Following the report of a massive financial loss earlier this year, Nissan is once again in restructuring mode. Its primary problem is excess production capability after earlier expansion. The first move was to close a manufacturing plant in Oppama, Japan. Now the car maker is set to shut down two assembly plants in Mexico. One of these is a joint venture with Mercedes-Benz.

Automotive News reports that a plant just outside of Mexico City that makes Navara and Frontier utes will close by March 2027.
The other being shuttered is the JV plant shared with Mercedes-Benz. It should close by early next year. There Nissan produced a pair of Infiniti SUVs and the Mercedes GLB. Production of the utes will move to two other factories it has in central Mexico. The company plans to build around 57,000 vehicles in Mexico this year, roughly one-fifth as many as it made in 2016.

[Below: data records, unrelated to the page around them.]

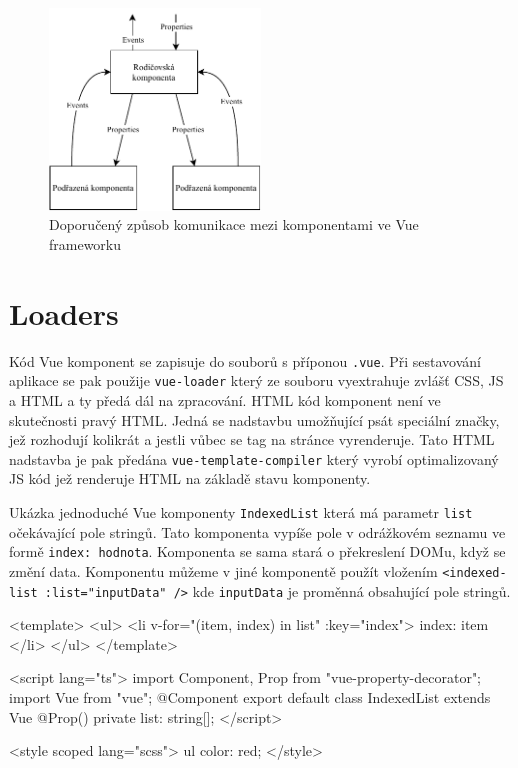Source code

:\begin{figure}[h]
    \centering
    \includegraphics[width=0.5\textwidth]{media/vue.pdf}
    \caption{Doporučený způsob komunikace mezi komponentami ve Vue frameworku}
\end{figure}

\section{Loaders}
Kód Vue komponent se zapisuje do souborů s příponou \texttt{.vue}. Při sestavování aplikace se pak použije \texttt{vue-loader} který ze souboru vyextrahuje zvlášť CSS, JS a HTML a ty předá dál na zpracování. HTML kód komponent není ve skutečnosti pravý HTML. Jedná se nadstavbu umožňující psát speciální značky, jež rozhodují kolikrát a jestli vůbec se tag na stránce vyrenderuje. Tato HTML nadstavba je pak předána \texttt{vue-template-compiler} který vyrobí optimalizovaný JS kód jež renderuje HTML na základě stavu komponenty.

\newpage

\begin{prikl}
Ukázka jednoduché Vue komponenty \texttt{IndexedList} která má parametr \texttt{list} očekávající pole stringů. Tato komponenta vypíše pole v odrážkovém seznamu ve formě \texttt{index: hodnota}. Komponenta se sama stará o překreslení DOMu, když se změní data. Komponentu můžeme v jiné komponentě použít vložením \texttt{<indexed-list :list="inputData" />} kde \texttt{inputData} je proměnná obsahující pole stringů.

\begin{code}
<template>
  <ul>
    <li v-for="(item, index) in list" :key="index">
      {{index}}: {{ item }}
    </li>
  </ul>
</template>

<script lang="ts">
  import {Component, Prop} from "vue-property-decorator";
  import Vue from "vue";
  @Component
  export default class IndexedList extends Vue {
    @Prop() private list: string[];
  }
</script>

<style scoped lang="scss">
  ul {
    color: red;
  }
</style>
\end{code}
\end{prikl}

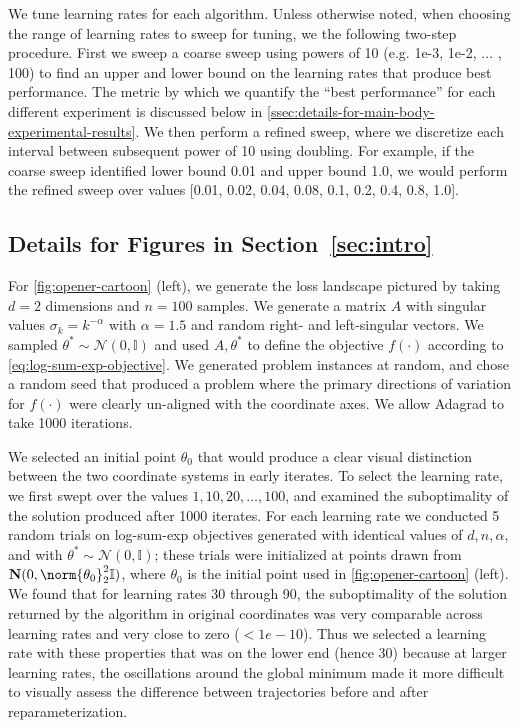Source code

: We tune learning rates for each algorithm. Unless otherwise noted, when choosing the range of learning rates to sweep for tuning, we the following two-step procedure. First we sweep a coarse sweep using powers of 10 (e.g. 1e-3, 1e-2, $\dots$ , 100) to find an upper and lower bound on the learning rates that produce best performance. The metric by which we quantify the ``best performance'' for each different experiment is discussed below in \cref{ssec:details-for-main-body-experimental-results}. We then perform a refined sweep, where we discretize each interval between subsequent power of 10 using doubling. For example, if the coarse sweep identified lower bound 0.01 and upper bound 1.0, we would perform the refined sweep over values [0.01, 0.02, 0.04, 0.08, 0.1, 0.2, 0.4, 0.8, 1.0].

\subsection{Details for Figures in Section~\ref{sec:intro}}\label{ssec:details-for-opener-cartoon}

For \cref{fig:opener-cartoon} (left), we generate the loss landscape pictured by taking $d=2$ dimensions and $n=100$ samples. We generate a matrix $A$ with singular values $\sigma_k = k^{-\alpha}$ with $\alpha = 1.5$ and random right- and left-singular vectors. We sampled $\theta^* \sim \mathcal{N}(0, \mathbb{I})$ and used $A, \theta^*$ to define the objective $f(\cdot)$ according to \cref{eq:log-sum-exp-objective}. We generated problem instances at random, and chose a random seed that produced a problem where the primary directions of variation for $f(\cdot)$ were clearly un-aligned with the coordinate axes. We allow Adagrad to take 1000 iterations.

We selected an initial point $\theta_0$ that would produce a clear visual distinction between the two coordinate systems in early iterates. To select the learning rate, we first swept over the values $1, 10, 20,\dots, 100$, and examined the suboptimality of the solution produced after 1000 iterates. For each learning rate we conducted 5 random trials on log-sum-exp objectives generated with identical values of $d, n, \alpha$, and with $\theta^*\sim \mathcal{N}(0,\mathbb{I})$; these trials were initialized at points drawn from $\mathbf{N}(0, \norm{\theta_0}^2_2\mathbb{I})$, where $\theta_0$ is the initial point used in \cref{fig:opener-cartoon} (left). We found that for learning rates 30 through 90, the suboptimality of the solution returned by the algorithm in original coordinates was very comparable across learning rates and very close to zero ($<1e-10$). Thus we selected a learning rate with these properties that was on the lower end (hence 30) because at larger learning rates, the oscillations around the global minimum made it more difficult to visually assess the difference between trajectories before and after reparameterization.


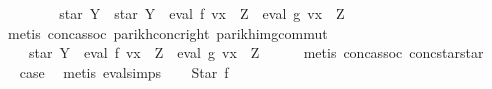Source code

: \begin{isabellebody}
\ \ \isamarkupfalse%
\ \isamarkupfalse%
\ {\isachardoublequoteopen}{\isasymdots}\ {\isacharequal}{\kern0pt}\ {\isasymPsi}\ {\isacharparenleft}{\kern0pt}star\ Y\ {\isacharat}{\kern0pt}{\isacharat}{\kern0pt}\ star\ Y\ {\isacharat}{\kern0pt}{\isacharat}{\kern0pt}\ eval\ f\ {\isacharparenleft}{\kern0pt}v{\isacharparenleft}{\kern0pt}x\ {\isacharcolon}{\kern0pt}{\isacharequal}{\kern0pt}\ Z{\isacharparenright}{\kern0pt}{\isacharparenright}{\kern0pt}\ {\isacharat}{\kern0pt}{\isacharat}{\kern0pt}\ eval\ g\ {\isacharparenleft}{\kern0pt}v{\isacharparenleft}{\kern0pt}x\ {\isacharcolon}{\kern0pt}{\isacharequal}{\kern0pt}\ Z{\isacharparenright}{\kern0pt}{\isacharparenright}{\kern0pt}{\isacharparenright}{\kern0pt}{\isachardoublequoteclose}\isanewline
\ \ \ \ \isamarkupfalse%
\ {\isacharparenleft}{\kern0pt}metis\ conc{\isacharunderscore}{\kern0pt}assoc\ parikh{\isacharunderscore}{\kern0pt}conc{\isacharunderscore}{\kern0pt}right\ parikh{\isacharunderscore}{\kern0pt}img{\isacharunderscore}{\kern0pt}commut{\isacharparenright}{\kern0pt}\isanewline
\ \ \isamarkupfalse%
\ \isamarkupfalse%
\ {\isachardoublequoteopen}{\isasymdots}\ {\isacharequal}{\kern0pt}\ {\isasymPsi}\ {\isacharparenleft}{\kern0pt}star\ Y\ {\isacharat}{\kern0pt}{\isacharat}{\kern0pt}\ eval\ f\ {\isacharparenleft}{\kern0pt}v{\isacharparenleft}{\kern0pt}x\ {\isacharcolon}{\kern0pt}{\isacharequal}{\kern0pt}\ Z{\isacharparenright}{\kern0pt}{\isacharparenright}{\kern0pt}\ {\isacharat}{\kern0pt}{\isacharat}{\kern0pt}\ eval\ g\ {\isacharparenleft}{\kern0pt}v{\isacharparenleft}{\kern0pt}x\ {\isacharcolon}{\kern0pt}{\isacharequal}{\kern0pt}\ Z{\isacharparenright}{\kern0pt}{\isacharparenright}{\kern0pt}{\isacharparenright}{\kern0pt}{\isachardoublequoteclose}\isanewline
\ \ \ \ \isamarkupfalse%
\ {\isacharparenleft}{\kern0pt}metis\ conc{\isacharunderscore}{\kern0pt}assoc\ conc{\isacharunderscore}{\kern0pt}star{\isacharunderscore}{\kern0pt}star{\isacharparenright}{\kern0pt}\isanewline
\ \ \isamarkupfalse%
\ \isamarkupfalse%
\ {\isacharquery}{\kern0pt}case\ \isamarkupfalse%
\ {\isacharparenleft}{\kern0pt}metis\ eval{\isachardot}{\kern0pt}simps{\isacharparenleft}{\kern0pt}{}{\isacharparenright}{\kern0pt}{\isacharparenright}{\kern0pt}\isanewline
{}\isamarkupfalse%
\isanewline
\ \ \isamarkupfalse%
\ {\isacharparenleft}{\kern0pt}Star\ f{\isacharparenright}{\kern0pt}\isanewline
\ \ \isamarkupfalse%

\end{isabellebody}
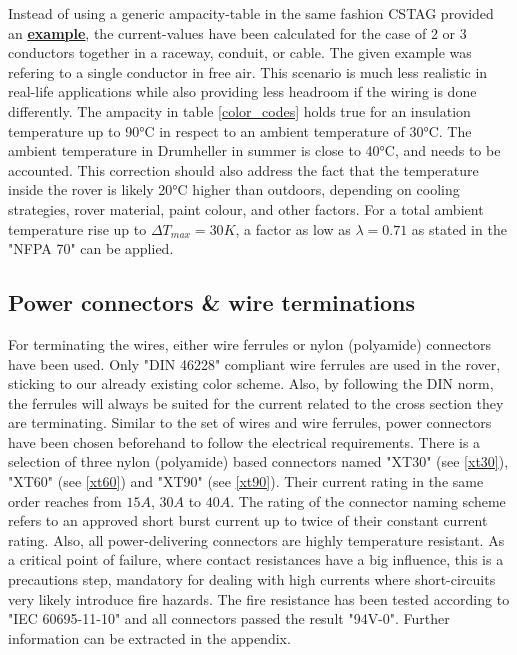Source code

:     Instead of using a generic ampacity-table in the same fashion CSTAG provided an \href{https://web.archive.org/web/20230310184047/https://www.coonerwire.com/amp-chart/}{\textbf{\underline{example}}}, the current-values have been calculated for the case of 2 or 3 conductors together in a raceway, conduit, or cable. The given example was refering to a single conductor in free air. This scenario is much less realistic in real-life applications while also providing less headroom if the wiring is done differently. The ampacity in table \ref{color_codes} holds true for an insulation temperature up to 90°C in respect to an ambient temperature of 30°C. The ambient temperature in Drumheller in summer is close to 40°C, and needs to be accounted. This correction should also address the fact that the temperature inside the rover is likely 20°C higher than outdoors, depending on cooling strategies, rover material, paint colour, and other factors. For a total ambient temperature rise up to $\Delta T_{max} = 30K$, a factor as low as $\lambda = 0.71$ as stated in the "NFPA 70" can be applied.


    \clearpage %

    \subsection{Power connectors \& wire terminations}

    
    For terminating the wires, either wire ferrules or nylon (polyamide) connectors have been used. Only "DIN 46228" compliant wire ferrules are used in the rover, sticking to our already existing color scheme. Also, by following the DIN norm, the ferrules will always be suited for the current related to the cross section they are terminating. Similar to the set of wires and wire ferrules, power connectors have been chosen beforehand to follow the electrical requirements. There is a selection of three nylon (polyamide) based connectors named "XT30" (see \ref{xt30}), "XT60" (see \ref{xt60}) and "XT90" (see \ref{xt90}). Their current rating in the same order reaches from $15A$, $30A$ to $40A$. The rating of the connector naming scheme refers to an approved short burst current up to twice of their constant current rating. Also, all power-delivering connectors are highly temperature resistant. As a critical point of failure, where contact resistances have a big influence, this is a precautions step, mandatory for dealing with high currents where short-circuits very likely introduce fire hazards. The fire resistance has been tested according to "IEC 60695-11-10" and all connectors passed the result "94V-0". Further information can be extracted in the appendix.

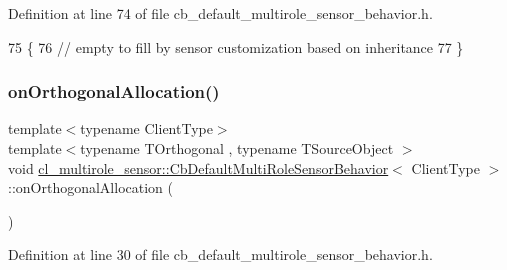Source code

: Definition at line 74 of file cb\+\_\+default\+\_\+multirole\+\_\+sensor\+\_\+behavior.\+h.


\begin{DoxyCode}
75   \{
76     \textcolor{comment}{// empty to fill by sensor customization based on inheritance}
77   \}
\end{DoxyCode}
\mbox{\label{classcl__multirole__sensor_1_1CbDefaultMultiRoleSensorBehavior_a28b95d00ed02dde8779cc23101961294}} 
\subsubsection{\texorpdfstring{on\+Orthogonal\+Allocation()}{onOrthogonalAllocation()}}
{\footnotesize\ttfamily template$<$typename Client\+Type$>$ \\
template$<$typename T\+Orthogonal , typename T\+Source\+Object $>$ \\
void \hyperlink{classcl__multirole__sensor_1_1CbDefaultMultiRoleSensorBehavior}{cl\+\_\+multirole\+\_\+sensor\+::\+Cb\+Default\+Multi\+Role\+Sensor\+Behavior}$<$ Client\+Type $>$\+::on\+Orthogonal\+Allocation (\begin{DoxyParamCaption}{ }\end{DoxyParamCaption})\hspace{0.3cm}{\ttfamily [inline]}}



Definition at line 30 of file cb\+\_\+default\+\_\+multirole\+\_\+sensor\+\_\+behavior.\+h.


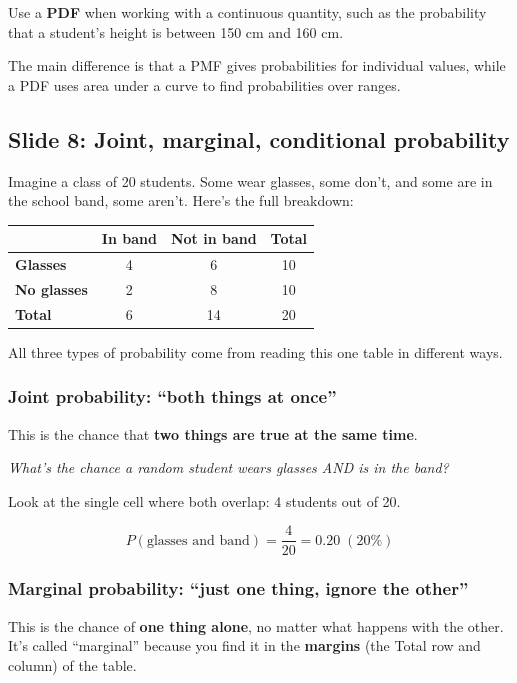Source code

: Use a \textbf{PDF} when working with a continuous quantity, such as the probability that a student's height is between 150 cm and 160 cm.

The main difference is that a PMF gives probabilities for individual values, while a PDF uses area under a curve to find probabilities over ranges.
\subsection*{Slide 8: Joint, marginal, conditional probability}
Imagine a class of 20 students. Some wear glasses, some don't, and some are in the school band, some aren't. Here's the full breakdown:

\begin{center}
\begin{tabular}{lccc}
\toprule
 & In band & Not in band & Total \\
\midrule
\textbf{Glasses} & 4 & 6 & 10 \\
\textbf{No glasses} & 2 & 8 & 10 \\
\midrule
\textbf{Total} & 6 & 14 & 20 \\
\bottomrule
\end{tabular}
\end{center}

All three types of probability come from reading this one table in different ways.

\subsubsection*{Joint probability: ``both things at once''}

This is the chance that \textbf{two things are true at the same time}.

\emph{What's the chance a random student wears glasses AND is in the band?}

Look at the single cell where both overlap: 4 students out of 20.

\[
P(\text{glasses and band}) = \frac{4}{20} = 0.20 \; (20\%)
\]

\subsubsection*{Marginal probability: ``just one thing, ignore the other''}

This is the chance of \textbf{one thing alone}, no matter what happens with the other. It's called ``marginal'' because you find it in the \textbf{margins} (the Total row and column) of the table.

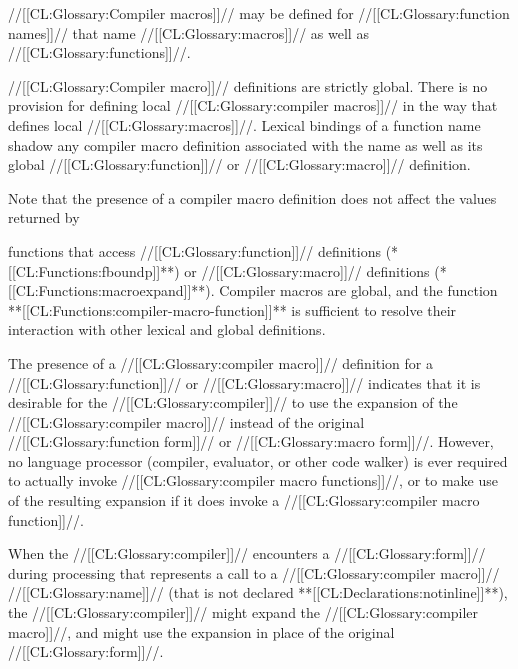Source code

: \endsubsubsubsection%

 
//[[CL:Glossary:Compiler macros]]// may be defined for //[[CL:Glossary:function names]]// that name
//[[CL:Glossary:macros]]// as well as //[[CL:Glossary:functions]]//.  






//[[CL:Glossary:Compiler macro]]// definitions are strictly global.  There is no provision
for defining local //[[CL:Glossary:compiler macros]]// in the way that 
defines local //[[CL:Glossary:macros]]//.  Lexical bindings of a function name shadow any
compiler macro definition associated with the name as well as its 
global //[[CL:Glossary:function]]// or //[[CL:Glossary:macro]]// definition.
 
Note that the presence of a compiler macro definition does not affect
the values returned by


functions that access //[[CL:Glossary:function]]// definitions (\eg **[[CL:Functions:fboundp]]**)
or //[[CL:Glossary:macro]]// definitions (\eg **[[CL:Functions:macroexpand]]**).
Compiler macros are global, and the function
**[[CL:Functions:compiler-macro-function]]** is sufficient to resolve their interaction
with other lexical and global definitions.

\endsubsubsubsection%


The presence of a //[[CL:Glossary:compiler macro]]// definition for a //[[CL:Glossary:function]]// or //[[CL:Glossary:macro]]//
indicates that it is desirable for the //[[CL:Glossary:compiler]]// to use the expansion
of the //[[CL:Glossary:compiler macro]]// instead of the original //[[CL:Glossary:function form]]// or
//[[CL:Glossary:macro form]]//.  However, no language processor
(compiler, evaluator, or other code walker) is ever required to actually
invoke //[[CL:Glossary:compiler macro functions]]//, or to 
make use of the resulting expansion if it does invoke 
a //[[CL:Glossary:compiler macro function]]//.

When the //[[CL:Glossary:compiler]]// encounters a //[[CL:Glossary:form]]// during processing that represents
a call to a //[[CL:Glossary:compiler macro]]// //[[CL:Glossary:name]]// (that is not declared **[[CL:Declarations:notinline]]**),
the //[[CL:Glossary:compiler]]// might expand the //[[CL:Glossary:compiler macro]]//, 
and might use the expansion in place of the original //[[CL:Glossary:form]]//.

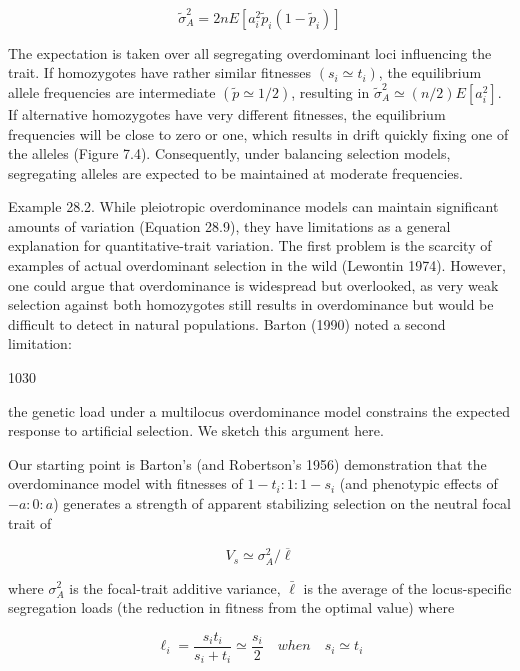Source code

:\documentclass{article}
\begin{document}
\begin{equation}
\widetilde{\sigma}_{A}^{2}=2n E[a_{i}^{2}\widetilde{p}_{i}\left(1-\widetilde{p}_{i}\right)]
\tag{28.9}
\label{eq:28_9}
\end{equation}

The expectation is taken over all segregating overdominant loci influencing the trait. If homozygotes have rather similar fitnesses  $ (s_i \simeq t_i) $, the equilibrium allele frequencies are intermediate  $ (\tilde{p} \simeq 1/2) $, resulting in  $ \tilde{\sigma}_A^2 \simeq (n/2)E[a_i^2] $. If alternative homozygotes have very different fitnesses, the equilibrium frequencies will be close to zero or one, which results in drift quickly fixing one of the alleles (Figure 7.4). Consequently, under balancing selection models, segregating alleles are expected to be maintained at moderate frequencies.

Example 28.2. While pleiotropic overdominance models can maintain significant amounts of variation (Equation 28.9), they have limitations as a general explanation for quantitative-trait variation. The first problem is the scarcity of examples of actual overdominant selection in the wild (Lewontin 1974). However, one could argue that overdominance is widespread but overlooked, as very weak selection against both homozygotes still results in overdominance but would be difficult to detect in natural populations. Barton (1990) noted a second limitation:

1030

the genetic load under a multilocus overdominance model constrains the expected response to artificial selection. We sketch this argument here.

Our starting point is Barton’s (and Robertson’s 1956) demonstration that the overdominance model with fitnesses of  $ 1 - t_i : 1 : 1 - s_i $ (and phenotypic effects of  $ -a : 0 : a $) generates a strength of apparent stabilizing selection on the neutral focal trait of

\begin{equation}
V_{s}\simeq\sigma_{A}^{2}/\overline{{\ell}}
\tag{28.10a}
\label{eq:28_10a}
\end{equation}

where  $ \sigma_A^2 $ is the focal-trait additive variance,  $ \bar{\ell} $ is the average of the locus-specific segregation loads (the reduction in fitness from the optimal value) where

\begin{equation}
\ell_{i}=\frac{s_{i}t_{i}}{s_{i}+t_{i}}\simeq\frac{s_{i}}{2}\quad when\quad s_{i}\simeq t_{i}
\tag{28.10b}
\label{eq:28_10b}
\end{equation}
\end{document}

The factory shutdowns are part of Nissan’s fiscal recovery plan after declaring it was in “emergency mode” last year. It plans to scale back production facilities from 17 to 10 sites globally. And manufacturing capacity will drop by 1 million vehicles to 2.5 million per annum. Staff numbers will also drop by 20,000, most from the closure of manufacturing facilities.

The plant outside of Mexico city produced 80,000 utes last year, and was therefore operating at barely one-third of its capacity. Autonews said the plant was ‘not cost-effective’.
In March this year, Nissan’s half ownership of an Indian joint-venture with Renault was bought out by the French car maker, freeing up further cash flow.